Look through the material for lines with the word "yugang", and copy each one.
(The data begins)
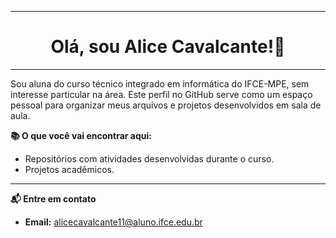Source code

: 

---
<h1 align = "center">Olá, sou Alice Cavalcante!👋</h1>

---
Sou aluna do curso técnico integrado em informática do IFCE-MPE, sem interesse particular na área. Este perfil no GitHub serve como um espaço pessoal para organizar meus arquivos e projetos desenvolvidos em sala de aula. 


**📚 O que você vai encontrar aqui:**

- Repositórios com atividades desenvolvidas durante o curso.
- Projetos acadêmicos.
---

**📬 Entre em contato**
- **Email:** alicecavalcante11@aluno.ifce.edu.br
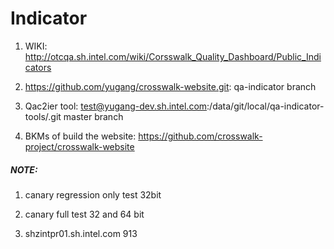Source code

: # Indicator

1. WIKI: http://otcqa.sh.intel.com/wiki/Corsswalk_Quality_Dashboard/Public_Indicators

2. https://github.com/yugang/crosswalk-website.git: qa-indicator branch

3. Qac2ier tool: test@yugang-dev.sh.intel.com:/data/git/local/qa-indicator-tools/.git master branch

4. BKMs of build the website: https://github.com/crosswalk-project/crosswalk-website

##### NOTE:
1. canary regression only test 32bit

2. canary full test 32 and 64 bit

3. shzintpr01.sh.intel.com 913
(The data ends)
## Your response
2. https://github.com/yugang/crosswalk-website.git: qa-indicator branch
3. Qac2ier tool: test@yugang-dev.sh.intel.com:/data/git/local/qa-indicator-tools/.git master branch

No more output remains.